Женщины торопливо отвели в палатку детей. Потом вернулись — на помощь мужьям. Хулиганы приблизились к походному «столу». Оглядели с ухмылкой расставленную еду. И, победно горланя, протопали по ней сапогами. Помидоры лопнули, превратились в хлюпкую кашу, залив скатерть кровавым пятном.
Потом, два с лишним года спустя, Мухин признается, что именно в тот момент, когда он увидел помидоры, смятые сапогами, — именно тогда у него екнуло сердце. И брань терпел — зубы сжал, но терпел. И гогот. И пятерни тоже не испугался. А от вида раздавленных помидоров вдруг стало не по себе.
Странно? Пожалуй. Что он, в самом деле, помидоров не видел? Трояк пожалел? Или закуски не оставалось? Еще целый рюкзак, нетронутый, лежал возле палатки: продуктов они навезли не на день — на неделю. И с хулиганами пришлось встретиться тоже не в первый раз. Уж чего-чего, а этого навидался. Так почему же, почему именно сейчас захолонуло сердце?

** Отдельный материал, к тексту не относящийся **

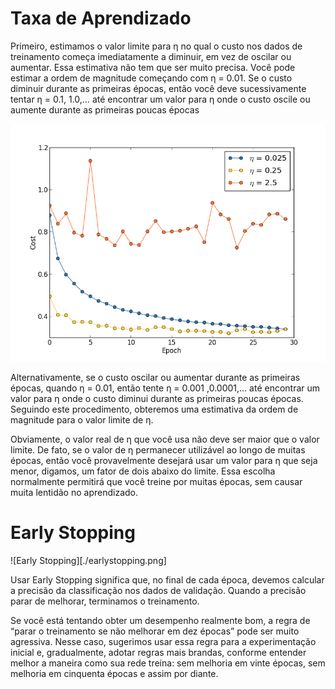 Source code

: # Taxa de Aprendizado

Primeiro, estimamos o valor limite para η no qual o custo nos dados de treinamento começa imediatamente a diminuir, em vez de oscilar ou aumentar. Essa estimativa não tem que ser muito precisa. Você pode estimar a ordem de magnitude começando com η = 0.01. Se o custo diminuir durante as primeiras épocas, então você deve sucessivamente tentar η = 0.1, 1.0,… até encontrar um valor para η onde o custo oscile ou aumente durante as primeiras poucas épocas

![Learning Rate](./multiple_eta.png)

Alternativamente, se o custo oscilar ou aumentar durante as primeiras épocas, quando η = 0.01, então tente η = 0.001 ,0.0001,… até encontrar um valor para η onde o custo diminui durante as primeiras poucas épocas. Seguindo este procedimento, obteremos uma estimativa da ordem de magnitude para o valor limite de η. 

Obviamente, o valor real de η que você usa não deve ser maior que o valor limite. De fato, se o valor de η permanecer utilizável ao longo de muitas épocas, então você provavelmente desejará usar um valor para η que seja menor, digamos, um fator de dois abaixo do limite. Essa escolha normalmente permitirá que você treine por muitas épocas, sem causar muita lentidão no aprendizado.

# Early Stopping 

![Early Stopping][./earlystopping.png]

Usar Early Stopping significa que, no final de cada época, devemos calcular a precisão da classificação nos dados de validação. Quando a precisão parar de melhorar, terminamos o treinamento. 

Se você está tentando obter um desempenho realmente bom, a regra de “parar o treinamento se não melhorar em dez épocas” pode ser muito agressiva. Nesse caso, sugerimos usar essa regra para a experimentação inicial e, gradualmente, adotar regras mais brandas, conforme entender melhor a maneira como sua rede treina: sem melhoria em vinte épocas, sem melhoria em cinquenta épocas e assim por diante. 
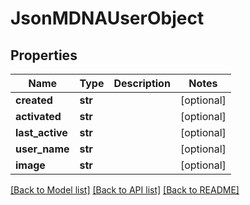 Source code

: # JsonMDNAUserObject


## Properties
Name | Type | Description | Notes
------------ | ------------- | ------------- | -------------
**created** | **str** |  | [optional] 
**activated** | **str** |  | [optional] 
**last_active** | **str** |  | [optional] 
**user_name** | **str** |  | [optional] 
**image** | **str** |  | [optional] 

[[Back to Model list]](../README.md#documentation-for-models) [[Back to API list]](../README.md#documentation-for-api-endpoints) [[Back to README]](../README.md)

Даже теперь, когда все позади, он не может ответить на этот вопрос. Он сидит в редакционном моем кабинете, поседевший, усталый, с потухшими голубыми глазами — старик в свои 38 лет, — и повторяет как заклинание: «Не знаю… Не знаю…» И я испытываю неловкость от того, что снова и снова вынуждаю его возвращаться к тем роковым минутам.
А минуты оказались поистине роковыми. Вид раздавленных помидоров еще больше развеселил хулиганов. Они потребовали угощения. По сто граммов на брата — без всякой закуски. Скромной дани натурой — за право лежать на траве.
Дани никто им не выдал. Хулиганы осатанели. Послышался звон разбитой посуды. Один из нападавших — 18-летний Николай Кузнецов («…по характеру застенчив, молчалив, жалостлив… очень скромен, любит природу и животных», — написано будет потом в приобщенной к делу характеристике) — цинично оскорбил жену Мухина и швырнул ее наземь. Другой, Владимир Репин, 21 года («…уважаемый товарищ, честный, дисциплинированный, известен только с положительной стороны»), набросился на жену Сухорученко Алевтину Шмелеву и сорвал с ее шеи золотой медальон. Шмелева позвала на помощь. «Еще раз крикнешь — прирежу!» — прохрипел «уважаемый товарищ» и вынул нож.
Мужчины тем временем взялись за остальных хулиганов. Вооружились тем, что оказалось под руками: досками и сучьями, приготовленными для костра. Хулиганы почувствовали свою слабость. Репин оттолкнул Шмелеву (она упала, разбив колено) и бросился бежать. За ним — остальные. Мужчины догнали хулиганов и отобрали сорванный медальон. «Ну, погодите! — пригрозил Виктор Баллес, самый юный и самый наглый из всех. — Сейчас ребят приведем, тогда узнаете!..» И вся банда скрылась в кустах-.
Что было делать? Сбежать, чтобы не нарываться на новую драку? Вернуться к прерванному «застолью», словно решительно ничего не случилось? Или принять валериановых капель и послать за дежурным милиционером?
Сейчас трудно сказать, к какому решению пришли бы туристы. Времени на размышление у них не оказалось. Женщины едва успели замочить скатерть, а мужчины — убрать осколки стекла, как из-за кустов возникли снова наши «герои». Числом их больше не стало, но в руках были палки. И еще — солдатские ремни, намотанные на кулаки; пряжками вперед.
Они надвигались по-разбойничьи, чуть пригнувшись, и кричали что-то низкое, гнусное — про женщин. Кто-то гикнул, кивнул на кусты: ну вот, мол, идет подкрепление. Наступала развязка.
Мужчины решили не ждать нападения — вышли навстречу. Женщины достойно и мужественно стали рядом. Они окружили свой «стол», точно именно он сейчас был бастионом, подвергшимся внезапной осаде. «Не подходи!» — задыхаясь крикнул Мухин и палкой отвел первый удар…
Атаку отбили. Посрамленные хулиганы волоком утащили с поля битвы рухнувшего под ударом Хорькова (именно он особенно лютовал широченным ремнем). Случайно оказавшаяся на пляже медсестра попыталась оказать ему помощь. Но — без успеха: от удара палкой по голове он умер.